These contain an explicit list of which labels are satisfied in each state.
The first line lists the labels, assigning each one an index.
The remaining lines list indices of all states satisfying one or more labels,
followed by a list of the the indices of labels that that are satisfied in it.
This includes the built-in labels `"init"`

(initial states) and `deadlock`

(deadlock states).
An example is shown below, where, for example, both `"heads"`

and `"end"`

are satisfied in state 2.

0="init" 1="deadlock" 2="heads" 3="tails" 4="end"

0: 0

2: 2 4

3: 3 4

0: 0

2: 2 4

3: 3 4

Reward files contain an (optional) header, giving the name of the reward structure that generated it
and the type of rewards (state or transitions) stored in the file.
For state rewards, the information following this header is an explicit list of the (non-zero) state rewards.
The first line is of the form `n m`

where `n`

is the number of states in the model and `m`

is the number of non-zero state rewards.
The following `m`

lines are of the form `i r`

, denoting that the state reward for state `i`

is `r`

.

For the lec3.pm (6-state) DTMC example from above, we get rewards in 3 states (0, 4 and 5):

# Reward structure "r"

# State rewards

6 3

0 2

4 1

5 1

# State rewards

6 3

0 2

4 1

5 1

Files containing transition rewards, like those for state rewards, start with an (optional) header. The rest of the file is formatted identically to transitions files (see above), except that probabilities/rates are replaced with reward values, and the number of transitions (the last number on the first line) is replaced with the number of non-zero transition rewards.

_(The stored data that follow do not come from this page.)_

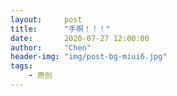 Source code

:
 ```yaml
---
layout:     post
title:      "手啊！！！"
date:       2020-07-27 12:00:00
author:     "Chen"
header-img: "img/post-bg-miui6.jpg"
tags:
    - 原创
---
```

For the lec3.pm (6-state) DTMC example from above, we get non-zero transition rewards on 4 transitions:

# Reward structure: "r"

# Transition rewards

6 4

1 0 1

1 2 1

1 4 1

2 5 2

# Transition rewards

6 4

1 0 1

1 2 1

1 4 1

2 5 2

And or the lec12mdpa.nm (4-state) MDP example, we get non-zero transition rewards on 4 transitions:

# Reward structure: "r"

# Transition rewards

4 5 4

1 0 2 6

1 0 3 6

1 1 0 5

1 1 1 5

# Transition rewards

4 5 4

1 0 2 6

1 0 3 6

1 1 0 5

1 1 1 5